That's a good question, and it's actually important. Yes, that should work in fastspin: I had to add that quite a while ago in order to support a lot of existing Spin code. If you take the address of a parameter fastspin makes sure all of the values are in HUB memory and can be passsed to another COG.

I really suggest not doing it that way in new code, though, because it kills performance. Normally fastspin likes to keep local variables in COG memory rather than HUB -- obviously this is much more efficient. But if you use @ on any local variable or parameter, we can't do that. If there's an @ on a variable it has to go in HUB so it can be read by another COG. And if any variable goes in HUB they all have to go in HUB, because existing Spin code often makes assumptions about how things are laid out in memory and does some weird tricks with that.
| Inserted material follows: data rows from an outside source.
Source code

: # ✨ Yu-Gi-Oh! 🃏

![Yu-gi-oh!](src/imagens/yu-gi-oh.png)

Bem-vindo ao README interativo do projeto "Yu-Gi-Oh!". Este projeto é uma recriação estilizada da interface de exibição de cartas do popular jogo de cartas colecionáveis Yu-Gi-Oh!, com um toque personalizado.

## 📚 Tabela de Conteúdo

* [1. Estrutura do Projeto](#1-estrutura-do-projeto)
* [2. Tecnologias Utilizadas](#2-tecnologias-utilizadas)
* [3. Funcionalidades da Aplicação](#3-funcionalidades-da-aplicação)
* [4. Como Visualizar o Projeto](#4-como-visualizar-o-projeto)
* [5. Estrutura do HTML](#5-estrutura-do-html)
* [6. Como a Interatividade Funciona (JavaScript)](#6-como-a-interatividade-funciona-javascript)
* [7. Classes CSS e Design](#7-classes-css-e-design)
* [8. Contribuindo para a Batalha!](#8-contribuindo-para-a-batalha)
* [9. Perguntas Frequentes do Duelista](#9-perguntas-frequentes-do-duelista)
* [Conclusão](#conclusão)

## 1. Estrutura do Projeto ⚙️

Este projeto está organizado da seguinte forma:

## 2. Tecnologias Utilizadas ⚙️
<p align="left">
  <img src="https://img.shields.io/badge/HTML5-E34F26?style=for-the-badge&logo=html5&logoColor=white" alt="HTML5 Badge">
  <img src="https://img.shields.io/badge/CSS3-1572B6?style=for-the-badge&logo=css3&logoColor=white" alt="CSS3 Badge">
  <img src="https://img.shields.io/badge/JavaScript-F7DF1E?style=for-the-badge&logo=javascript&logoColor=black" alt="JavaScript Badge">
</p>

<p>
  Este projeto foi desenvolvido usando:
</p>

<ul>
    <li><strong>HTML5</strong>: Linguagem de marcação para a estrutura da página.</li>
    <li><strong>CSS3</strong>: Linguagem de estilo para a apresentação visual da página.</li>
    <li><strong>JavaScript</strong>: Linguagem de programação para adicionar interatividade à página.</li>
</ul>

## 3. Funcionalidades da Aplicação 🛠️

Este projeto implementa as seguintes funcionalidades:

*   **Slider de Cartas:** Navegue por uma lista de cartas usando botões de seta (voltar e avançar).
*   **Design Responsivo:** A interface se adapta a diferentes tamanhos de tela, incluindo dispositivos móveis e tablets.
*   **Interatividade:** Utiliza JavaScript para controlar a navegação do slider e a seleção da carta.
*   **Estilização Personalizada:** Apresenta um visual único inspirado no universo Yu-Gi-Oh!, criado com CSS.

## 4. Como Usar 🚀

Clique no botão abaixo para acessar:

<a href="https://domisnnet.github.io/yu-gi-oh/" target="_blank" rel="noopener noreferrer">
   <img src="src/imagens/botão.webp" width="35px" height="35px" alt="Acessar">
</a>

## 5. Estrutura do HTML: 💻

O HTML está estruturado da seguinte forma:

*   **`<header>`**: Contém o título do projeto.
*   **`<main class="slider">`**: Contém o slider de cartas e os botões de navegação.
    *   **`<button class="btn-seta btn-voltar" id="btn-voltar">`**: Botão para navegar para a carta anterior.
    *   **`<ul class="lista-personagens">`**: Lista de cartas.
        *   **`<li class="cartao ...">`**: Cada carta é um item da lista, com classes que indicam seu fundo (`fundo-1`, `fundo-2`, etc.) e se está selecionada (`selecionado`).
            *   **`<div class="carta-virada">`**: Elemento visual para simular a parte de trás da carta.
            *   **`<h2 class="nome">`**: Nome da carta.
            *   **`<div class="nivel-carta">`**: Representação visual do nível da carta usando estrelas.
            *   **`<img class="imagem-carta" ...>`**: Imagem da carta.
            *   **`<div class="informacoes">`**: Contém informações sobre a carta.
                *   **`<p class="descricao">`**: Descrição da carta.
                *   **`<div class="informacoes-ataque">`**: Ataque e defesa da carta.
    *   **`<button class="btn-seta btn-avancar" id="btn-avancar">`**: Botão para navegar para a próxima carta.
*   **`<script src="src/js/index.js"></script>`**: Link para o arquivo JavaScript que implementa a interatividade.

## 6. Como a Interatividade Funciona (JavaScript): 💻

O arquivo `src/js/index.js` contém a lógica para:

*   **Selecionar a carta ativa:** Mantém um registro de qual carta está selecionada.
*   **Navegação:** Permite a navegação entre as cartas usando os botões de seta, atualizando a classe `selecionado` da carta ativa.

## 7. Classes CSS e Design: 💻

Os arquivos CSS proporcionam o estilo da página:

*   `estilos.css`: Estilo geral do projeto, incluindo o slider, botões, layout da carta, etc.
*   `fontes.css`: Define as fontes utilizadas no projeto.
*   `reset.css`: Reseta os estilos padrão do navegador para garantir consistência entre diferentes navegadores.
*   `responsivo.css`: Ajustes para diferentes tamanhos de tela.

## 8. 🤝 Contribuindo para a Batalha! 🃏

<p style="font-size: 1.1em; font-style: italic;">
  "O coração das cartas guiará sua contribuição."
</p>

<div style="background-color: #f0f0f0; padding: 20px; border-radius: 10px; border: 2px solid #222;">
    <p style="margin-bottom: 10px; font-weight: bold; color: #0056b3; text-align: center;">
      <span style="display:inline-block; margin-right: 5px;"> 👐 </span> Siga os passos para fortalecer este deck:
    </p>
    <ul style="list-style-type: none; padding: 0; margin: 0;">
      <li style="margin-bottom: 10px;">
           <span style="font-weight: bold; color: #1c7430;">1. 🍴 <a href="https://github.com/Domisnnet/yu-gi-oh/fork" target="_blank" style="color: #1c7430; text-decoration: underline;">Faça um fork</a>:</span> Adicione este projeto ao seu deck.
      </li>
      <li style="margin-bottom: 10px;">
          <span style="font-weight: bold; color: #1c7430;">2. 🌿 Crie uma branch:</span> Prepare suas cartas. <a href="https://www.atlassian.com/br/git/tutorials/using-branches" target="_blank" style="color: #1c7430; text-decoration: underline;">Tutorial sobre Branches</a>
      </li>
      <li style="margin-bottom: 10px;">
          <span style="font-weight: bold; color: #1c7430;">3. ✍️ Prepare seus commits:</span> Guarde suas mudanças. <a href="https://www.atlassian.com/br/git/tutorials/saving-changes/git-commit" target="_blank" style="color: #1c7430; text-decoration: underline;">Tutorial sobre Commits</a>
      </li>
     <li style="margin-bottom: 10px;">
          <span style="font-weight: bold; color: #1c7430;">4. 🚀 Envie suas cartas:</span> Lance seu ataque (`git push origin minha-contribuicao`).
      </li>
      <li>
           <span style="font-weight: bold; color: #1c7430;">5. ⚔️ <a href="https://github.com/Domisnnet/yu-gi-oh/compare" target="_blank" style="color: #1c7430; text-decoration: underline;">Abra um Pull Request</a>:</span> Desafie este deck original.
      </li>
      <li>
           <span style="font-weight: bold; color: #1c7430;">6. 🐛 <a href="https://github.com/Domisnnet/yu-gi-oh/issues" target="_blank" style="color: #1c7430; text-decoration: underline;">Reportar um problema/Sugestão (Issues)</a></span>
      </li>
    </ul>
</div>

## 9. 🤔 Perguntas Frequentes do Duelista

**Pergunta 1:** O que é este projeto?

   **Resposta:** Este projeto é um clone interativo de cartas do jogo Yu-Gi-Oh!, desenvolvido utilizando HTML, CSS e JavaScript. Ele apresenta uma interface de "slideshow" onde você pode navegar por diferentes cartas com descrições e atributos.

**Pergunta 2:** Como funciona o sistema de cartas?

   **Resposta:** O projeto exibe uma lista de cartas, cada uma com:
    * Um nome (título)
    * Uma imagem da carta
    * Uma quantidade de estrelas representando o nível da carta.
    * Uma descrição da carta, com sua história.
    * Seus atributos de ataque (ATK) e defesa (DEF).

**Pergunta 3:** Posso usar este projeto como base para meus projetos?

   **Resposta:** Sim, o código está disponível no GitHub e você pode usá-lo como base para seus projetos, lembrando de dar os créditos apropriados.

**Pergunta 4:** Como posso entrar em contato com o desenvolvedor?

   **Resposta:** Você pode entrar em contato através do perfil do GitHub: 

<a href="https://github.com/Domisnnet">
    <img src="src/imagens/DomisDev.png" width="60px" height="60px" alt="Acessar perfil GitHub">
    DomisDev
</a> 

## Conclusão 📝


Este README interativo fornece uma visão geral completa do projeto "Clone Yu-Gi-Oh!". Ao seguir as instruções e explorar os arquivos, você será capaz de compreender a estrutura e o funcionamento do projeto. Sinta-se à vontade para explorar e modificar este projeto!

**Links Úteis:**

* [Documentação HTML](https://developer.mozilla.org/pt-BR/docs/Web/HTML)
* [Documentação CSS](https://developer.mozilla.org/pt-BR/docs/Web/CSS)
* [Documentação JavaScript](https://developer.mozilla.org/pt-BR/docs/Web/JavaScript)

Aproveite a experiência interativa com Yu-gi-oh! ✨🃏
fastspin has to be very conservative about anything in HUB memory, because it could be changed by other COGs at any time. So the optimizer pretty much can't do anything with the variables if they end up in HUB; no common sub-expression elimination, no combination of instructions, etc.

So for new code, I suggest just explicitly setting an array in HUB (something in the VAR section) with the values you want to pass to the other COG. That way you can control which values are put in HUB, and let the compiler put anything else it can into local COG memory.

Eric

ersmith · 2019-02-09 13:05

@msrobots: is your altsb code in a DAT block? If so then it should work. I found another setbyte bug in inline assembly, but it only affects inline assembly (and I think you'd get an error that says "setbyte is not supported in inline assembly" if you tried it).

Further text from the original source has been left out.